Letztendlich, habe ich die Frage ja gestellt, weil ich mir auch nicht sicher bin. Je mehr ich mich damit beschäftige, desto sicherer werde ich mir, dass man bei sorgfältiger Planung und entsprechenden Umständen durchaus auf die Nordsee kann.


Und wenn ich mich nicht wohl fühle geht es halt nur auf den Fjord.

PS. eislander, mache mein Boot nicht "kleiner" als es ist. Ich habe kein Schlauchboot...


----------



## Gelöschtes Mitglied 11191 (7. Februar 2019)

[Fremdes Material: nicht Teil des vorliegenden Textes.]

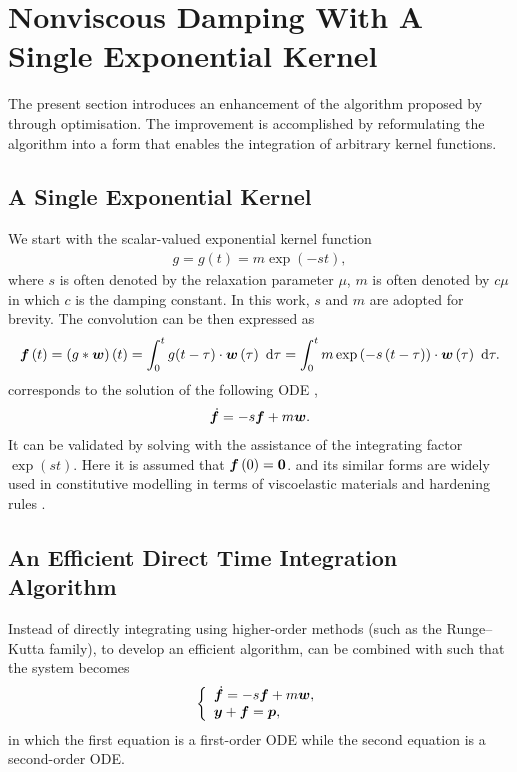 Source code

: \section{Nonviscous Damping With A Single Exponential Kernel}\label{sec:single}
The present section introduces an enhancement of the algorithm proposed by \citet{Adhikari2004} through optimisation. The improvement is accomplished by reformulating the algorithm into a form that enables the integration of arbitrary kernel functions.
\subsection{A Single Exponential Kernel}
We start with the scalar-valued exponential kernel function
\begin{gather}
g=g\left(t\right)=m\exp\left(-st\right),
\end{gather}
where $s$ is often denoted by the relaxation parameter $\mu$, $m$ is often denoted by $c\mu$ in which $c$ is the damping constant. In this work, $s$ and $m$ are adopted for brevity.
The convolution can be then expressed as
\begin{gather}\label{eq:single_conv}
\bm{f}\left(t\right)=\left(g*\bm{w}\right)\left(t\right)=\int_0^tg(t-\tau)\cdot\bm{w}\left(\tau\right)~\mathrm{d}\tau=\int_0^tm\exp\left(-s\left(t-\tau\right)\right)\cdot\bm{w}\left(\tau\right)~\mathrm{d}\tau.
\end{gather}
 corresponds to the solution of the following ODE \citep[see, e.g.,][\S~80]{Zwillinger2021},
\begin{gather}\label{eq:single_conv_ode}
\dot{\bm{f}}=-s\bm{f}+m\bm{w}.
\end{gather}
It can be validated by solving  with the assistance of the integrating factor $\exp\left(st\right)$. Here it is assumed that $\bm{f}\left(0\right)=\bm{0}$.  and its similar forms are widely used in constitutive modelling in terms of viscoelastic materials \citep[e.g.,][]{Muravyov1998} and hardening rules \citep[e.g.,][]{Chaboche1989}.
\subsection{An Efficient Direct Time Integration Algorithm}
Instead of directly integrating  using higher-order methods (such as the Runge--Kutta family), to develop an efficient algorithm,  can be combined with  such that the system becomes
\begin{gather}\label{eq:eqv_sys}
\left\{
\begin{array}{l}
\dot{\bm{f}}=-s\bm{f}+m\bm{w},\\
\bm{y}+\bm{f}=\bm{p},
\end{array}\right.
\end{gather}
in which the first equation is a first-order ODE while the second equation is a second-order ODE.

ein hy nach Hvide Sande ich war noch nie da weil für mich die Nordsee Mordsee ist.....zum Thema fische fangen egal wie hatten wir in Berlin auch, seit dem bin ich Fischereiaufseher und das ganze in 2 Jahren intensiver Kontrolle in den Griff bekommen. Fahre dieses Jahr wieder nach LL war seit Jahren nicht mehr da mal sehen wie es sich verändert hat.Einfach Kontrollen machen und das Angelgerät einziehen.Es wirkt...und spricht sich rum


----------



## LAC (7. Februar 2019)

@pomerodi71
Freut mich, das Du ein Dank sagts, für die offenen Worte von Member Eislander und von mir. Wir haben Dir nur einen guten Ratschlag gegeben. Eislander ist ein  erfahrender Seebär reichlich Seemeilen gemacht, der sich auskennt und ich habe auch schon etwas erlebt, hatte mehrere Boote von einer Nussschale bis zum 11 m Boot. Ich habe fast alle Situationen schon erlebt - lebe aber noch und bin alt geworden. Eine Expedition zu den Orkneys gemacht und auf der Doggerbank bekamen wir eine Orkan - da hatte die Maschine keine Kraft mehr gegen die Wellen anzufahren. Alle waren am kotzen - Auf den Bahamas sind wir geflüchtet vor einem Unwetter - alles jedoch Schiffe von über 30 m.
Mit meinen Booten die ich hatte, bin ich im Kroatien in eine Bora gekommen, - ein Fallwind vom Velebit Gebirge, da habe ich auf der Heimfahrt ins Novigrader Meer  noch zwei Personen geretten, weil ihr Boot abgesoffen war.
Natürlich kannst Du die Nordsee mit dem Boot befahren, es ist aber normal dafür nicht geeignet. Es geht mit der Luftmatraze aber auch mir dem Autoreifen,  ich bin schon um die lange Mole geschwommen und  getaucht und habe den Grund gesäubert - habe für 10 Jahre Angelkram. Alles ist möglich.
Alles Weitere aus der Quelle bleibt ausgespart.